Abstract Purpose Age‐related macular degeneration (AMD) represents the leading cause of vision loss in the elderly. The cumulative oxidative injury induces retinal pigment epithelium (RPE) membrane microparticles production, RPE cell death and cellular senescence. The RPE blebs are implicated in the formation of sub‐retinal deposit. Nonetheless, the pathophysiological roles of RPE microparticles (RMPs) remain largely unexplored. This study was designed to investigate whether RMPs participate in the retinal cells dysfunction.

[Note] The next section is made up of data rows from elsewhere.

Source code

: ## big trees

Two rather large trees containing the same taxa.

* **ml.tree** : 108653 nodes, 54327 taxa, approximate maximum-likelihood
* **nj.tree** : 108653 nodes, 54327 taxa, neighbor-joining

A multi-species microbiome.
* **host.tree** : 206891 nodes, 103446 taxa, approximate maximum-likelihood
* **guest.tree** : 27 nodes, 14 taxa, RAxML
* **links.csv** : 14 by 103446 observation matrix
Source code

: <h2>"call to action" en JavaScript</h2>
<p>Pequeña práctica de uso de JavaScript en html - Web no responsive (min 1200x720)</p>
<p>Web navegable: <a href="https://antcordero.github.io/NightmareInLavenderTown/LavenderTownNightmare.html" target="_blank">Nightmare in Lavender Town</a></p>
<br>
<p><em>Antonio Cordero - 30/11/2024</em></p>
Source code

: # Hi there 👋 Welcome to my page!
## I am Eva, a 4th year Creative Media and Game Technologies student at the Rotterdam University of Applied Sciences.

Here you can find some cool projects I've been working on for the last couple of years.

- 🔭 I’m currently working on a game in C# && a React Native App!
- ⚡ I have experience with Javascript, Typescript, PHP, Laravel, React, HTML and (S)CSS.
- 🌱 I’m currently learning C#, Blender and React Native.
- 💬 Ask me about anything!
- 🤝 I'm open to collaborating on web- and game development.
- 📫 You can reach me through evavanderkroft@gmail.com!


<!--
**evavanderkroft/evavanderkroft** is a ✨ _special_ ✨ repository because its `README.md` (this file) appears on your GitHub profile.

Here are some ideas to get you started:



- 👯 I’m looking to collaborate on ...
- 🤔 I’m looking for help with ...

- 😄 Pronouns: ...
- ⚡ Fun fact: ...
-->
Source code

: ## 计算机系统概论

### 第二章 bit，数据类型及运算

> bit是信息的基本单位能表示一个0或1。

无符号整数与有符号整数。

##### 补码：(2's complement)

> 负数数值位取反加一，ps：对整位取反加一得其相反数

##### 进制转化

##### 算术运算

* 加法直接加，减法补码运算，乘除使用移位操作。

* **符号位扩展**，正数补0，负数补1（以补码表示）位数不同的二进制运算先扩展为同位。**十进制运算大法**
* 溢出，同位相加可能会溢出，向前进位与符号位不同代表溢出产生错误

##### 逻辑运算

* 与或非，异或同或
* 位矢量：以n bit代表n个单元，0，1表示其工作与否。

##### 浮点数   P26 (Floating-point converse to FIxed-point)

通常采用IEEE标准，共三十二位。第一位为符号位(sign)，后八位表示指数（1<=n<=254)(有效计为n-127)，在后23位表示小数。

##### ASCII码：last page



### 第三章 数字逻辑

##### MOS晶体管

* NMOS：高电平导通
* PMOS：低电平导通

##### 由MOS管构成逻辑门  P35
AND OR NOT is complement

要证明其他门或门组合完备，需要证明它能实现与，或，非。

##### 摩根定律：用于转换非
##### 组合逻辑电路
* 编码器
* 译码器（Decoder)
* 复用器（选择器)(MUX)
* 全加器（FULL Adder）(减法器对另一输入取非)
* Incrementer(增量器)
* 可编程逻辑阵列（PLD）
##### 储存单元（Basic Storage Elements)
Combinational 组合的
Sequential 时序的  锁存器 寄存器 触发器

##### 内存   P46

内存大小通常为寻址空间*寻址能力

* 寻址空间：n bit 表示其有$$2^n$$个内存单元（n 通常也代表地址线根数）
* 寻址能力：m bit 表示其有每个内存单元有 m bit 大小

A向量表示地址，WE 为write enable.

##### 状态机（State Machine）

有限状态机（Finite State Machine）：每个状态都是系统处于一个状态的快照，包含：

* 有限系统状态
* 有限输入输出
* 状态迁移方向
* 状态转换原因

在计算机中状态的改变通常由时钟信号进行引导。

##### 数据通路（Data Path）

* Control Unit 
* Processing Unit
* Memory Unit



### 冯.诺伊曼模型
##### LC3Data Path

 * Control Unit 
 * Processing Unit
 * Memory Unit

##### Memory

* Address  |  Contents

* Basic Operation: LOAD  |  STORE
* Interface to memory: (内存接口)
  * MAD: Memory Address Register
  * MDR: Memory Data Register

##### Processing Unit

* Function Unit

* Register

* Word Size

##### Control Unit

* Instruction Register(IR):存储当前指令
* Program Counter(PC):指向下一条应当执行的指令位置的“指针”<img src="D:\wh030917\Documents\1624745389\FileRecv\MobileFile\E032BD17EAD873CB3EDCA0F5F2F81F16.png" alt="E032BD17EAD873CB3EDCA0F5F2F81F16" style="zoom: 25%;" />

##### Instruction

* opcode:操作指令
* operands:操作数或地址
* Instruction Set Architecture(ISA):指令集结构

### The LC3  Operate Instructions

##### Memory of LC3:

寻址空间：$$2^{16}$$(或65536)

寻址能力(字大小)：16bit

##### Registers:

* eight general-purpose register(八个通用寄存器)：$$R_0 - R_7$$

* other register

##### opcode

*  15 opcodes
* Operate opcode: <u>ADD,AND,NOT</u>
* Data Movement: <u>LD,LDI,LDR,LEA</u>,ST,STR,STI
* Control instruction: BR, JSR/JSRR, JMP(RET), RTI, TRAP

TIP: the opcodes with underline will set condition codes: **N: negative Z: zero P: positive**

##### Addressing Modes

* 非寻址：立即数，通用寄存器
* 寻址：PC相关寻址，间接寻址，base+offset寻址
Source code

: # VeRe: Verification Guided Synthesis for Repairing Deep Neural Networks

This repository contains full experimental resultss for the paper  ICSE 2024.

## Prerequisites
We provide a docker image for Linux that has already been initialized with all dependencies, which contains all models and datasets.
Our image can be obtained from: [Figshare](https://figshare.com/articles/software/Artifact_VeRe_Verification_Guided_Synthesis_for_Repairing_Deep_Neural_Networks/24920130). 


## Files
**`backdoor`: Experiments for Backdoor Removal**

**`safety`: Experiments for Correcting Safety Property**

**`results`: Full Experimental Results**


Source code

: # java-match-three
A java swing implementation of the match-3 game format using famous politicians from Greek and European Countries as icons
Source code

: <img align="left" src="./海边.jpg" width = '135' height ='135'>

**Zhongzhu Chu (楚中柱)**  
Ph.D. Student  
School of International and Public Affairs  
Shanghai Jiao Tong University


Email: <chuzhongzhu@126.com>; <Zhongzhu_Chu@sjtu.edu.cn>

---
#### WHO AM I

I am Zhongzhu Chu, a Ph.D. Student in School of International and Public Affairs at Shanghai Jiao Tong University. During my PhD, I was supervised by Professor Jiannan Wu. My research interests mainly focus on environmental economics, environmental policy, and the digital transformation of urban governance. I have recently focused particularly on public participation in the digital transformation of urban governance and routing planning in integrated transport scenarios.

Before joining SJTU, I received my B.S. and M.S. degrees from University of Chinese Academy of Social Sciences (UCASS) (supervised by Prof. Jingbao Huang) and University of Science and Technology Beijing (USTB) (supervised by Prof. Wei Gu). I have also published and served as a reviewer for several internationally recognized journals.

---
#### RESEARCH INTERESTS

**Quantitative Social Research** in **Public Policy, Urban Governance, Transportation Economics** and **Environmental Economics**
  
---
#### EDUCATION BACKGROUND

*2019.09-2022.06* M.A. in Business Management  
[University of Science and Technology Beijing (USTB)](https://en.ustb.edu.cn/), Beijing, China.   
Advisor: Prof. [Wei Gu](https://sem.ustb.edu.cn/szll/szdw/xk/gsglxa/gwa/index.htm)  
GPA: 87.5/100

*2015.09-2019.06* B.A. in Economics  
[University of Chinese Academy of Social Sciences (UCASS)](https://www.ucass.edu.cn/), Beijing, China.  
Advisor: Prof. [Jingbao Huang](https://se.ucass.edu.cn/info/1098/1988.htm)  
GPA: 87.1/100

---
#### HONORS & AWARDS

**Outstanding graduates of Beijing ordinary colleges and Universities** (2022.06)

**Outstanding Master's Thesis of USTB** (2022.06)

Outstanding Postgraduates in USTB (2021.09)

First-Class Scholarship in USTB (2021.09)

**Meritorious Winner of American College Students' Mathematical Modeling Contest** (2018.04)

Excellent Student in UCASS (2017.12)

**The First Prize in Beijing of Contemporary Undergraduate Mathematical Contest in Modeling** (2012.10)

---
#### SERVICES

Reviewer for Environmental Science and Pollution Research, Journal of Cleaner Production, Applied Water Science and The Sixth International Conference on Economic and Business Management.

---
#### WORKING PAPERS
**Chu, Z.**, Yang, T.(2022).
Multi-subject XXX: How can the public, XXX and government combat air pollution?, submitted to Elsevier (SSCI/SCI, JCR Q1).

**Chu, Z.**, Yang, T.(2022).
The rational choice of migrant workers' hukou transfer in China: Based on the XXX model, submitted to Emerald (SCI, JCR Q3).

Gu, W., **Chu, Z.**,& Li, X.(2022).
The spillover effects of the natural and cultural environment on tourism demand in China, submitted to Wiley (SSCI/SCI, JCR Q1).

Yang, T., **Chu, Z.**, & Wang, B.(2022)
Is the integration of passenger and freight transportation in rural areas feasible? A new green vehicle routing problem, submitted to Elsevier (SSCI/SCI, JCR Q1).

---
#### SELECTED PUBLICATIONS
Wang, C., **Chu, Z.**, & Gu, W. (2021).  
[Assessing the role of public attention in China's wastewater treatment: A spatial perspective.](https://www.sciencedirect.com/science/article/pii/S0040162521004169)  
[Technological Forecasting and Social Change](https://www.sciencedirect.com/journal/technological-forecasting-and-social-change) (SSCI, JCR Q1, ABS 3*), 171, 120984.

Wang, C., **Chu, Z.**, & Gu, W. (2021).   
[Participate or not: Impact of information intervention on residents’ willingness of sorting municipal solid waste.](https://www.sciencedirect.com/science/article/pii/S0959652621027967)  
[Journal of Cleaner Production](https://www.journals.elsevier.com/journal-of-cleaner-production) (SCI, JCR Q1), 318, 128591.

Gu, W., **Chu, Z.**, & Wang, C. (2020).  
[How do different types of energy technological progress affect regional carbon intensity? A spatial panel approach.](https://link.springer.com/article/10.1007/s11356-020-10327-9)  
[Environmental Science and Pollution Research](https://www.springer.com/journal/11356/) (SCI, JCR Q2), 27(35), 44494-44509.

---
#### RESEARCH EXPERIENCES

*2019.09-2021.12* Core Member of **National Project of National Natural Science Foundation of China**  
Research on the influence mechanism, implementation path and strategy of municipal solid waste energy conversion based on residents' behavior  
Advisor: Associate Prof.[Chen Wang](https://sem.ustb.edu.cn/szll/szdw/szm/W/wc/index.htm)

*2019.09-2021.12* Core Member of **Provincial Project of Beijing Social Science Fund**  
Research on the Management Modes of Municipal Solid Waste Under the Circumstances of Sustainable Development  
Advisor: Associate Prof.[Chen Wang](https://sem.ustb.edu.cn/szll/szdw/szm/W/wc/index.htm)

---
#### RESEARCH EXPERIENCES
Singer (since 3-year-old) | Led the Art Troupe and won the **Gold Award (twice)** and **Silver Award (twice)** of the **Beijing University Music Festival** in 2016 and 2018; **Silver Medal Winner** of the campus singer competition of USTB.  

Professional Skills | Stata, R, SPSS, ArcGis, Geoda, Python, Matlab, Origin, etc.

Methods RMPs and fluorescent DiI‐labelled RMPs were isolated from cultured ARPE‐19 cells under oxidative stress. RMPs‐treated RPE cells were subjected to WST‐1, cellular senescent, apoptotic assay and FACS cell cycle analysis respectively. The antibody against CD36 was used in uptake experiment to determine the involvement of scavenger receptor CD36. Results Our study revealed that uptake of RMPs by RPE cells is time‐dependent, and this process is partially dependent on CD36 evidenced by an approximately 50% decrease of RMPs uptake caused by CD36 antibody treatment. In addition, RMPs significantly reduced RPE cell viability in a dose‐dependent manner. RMPs in a concentration of 5% µg/ml significantly induced RPE cell‐cycle arrest at G0/G1 phase. RMPs‐treated cells exhibited a 19% increase in G0/G1 phase, with associated increases of the senescence‐associated β‐galactosidase activity. Conclusion We demonstrated for the first time that RPE cells uptake microparticles derived from RPE cells under oxidative stress. These findings strongly suggest that RMPs function as mediators to exacerbate the oxidative damages to RPE cells, and indicate a pathological role of RMPs in AMD.